FinCEN estimates costs of due diligence rule

The Financial Crimes Enforcement Network last week released a Regulatory Impact Assessment that estimates compliance with its proposed customer due diligence rule will cost financial institutions from $700 million to $1.5 billion over a 10-year period.

According to the Assessment, one small credit union estimated its IT compliance costs alone would be between $50,000 and $70,000.

The proposal, originally issued in July 2014, would amend the agency's existing rules to include explicit customer due diligence requirements, including a requirement for customers opening bank or credit union accounts for a "legal entity" to provide information on the beneficial owners of the account.

NAFCU has voiced its opposition to the proposal because of the cost and burden it would impose on credit unions for minimal benefits.

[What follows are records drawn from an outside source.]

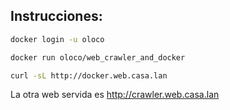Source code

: ## Instrucciones:

``` bash
docker login -u oloco

docker run oloco/web_crawler_and_docker
```

``` bash
curl -sL http://docker.web.casa.lan
```

La otra web servida es http://crawler.web.casa.lan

FinCEN's assessment report says Treasury is "confident that the proposed rule would yield a positive net benefit to society," and it notes that such a benefit would be derived even from just a 0.57 percent decrease in annual real illicit proceeds in the U.S.

The report also notes that an estimate placed the IT costs for the proposal at $20 million for a large bank and at between $3 million and $5 million for a mid-sized bank.

The agency estimated that that determining beneficial ownership identification would take 20 minutes; it also estimated that training costs for a small financial institution with 125 employees would be between $1,250 and $2,500 during the rule's first year.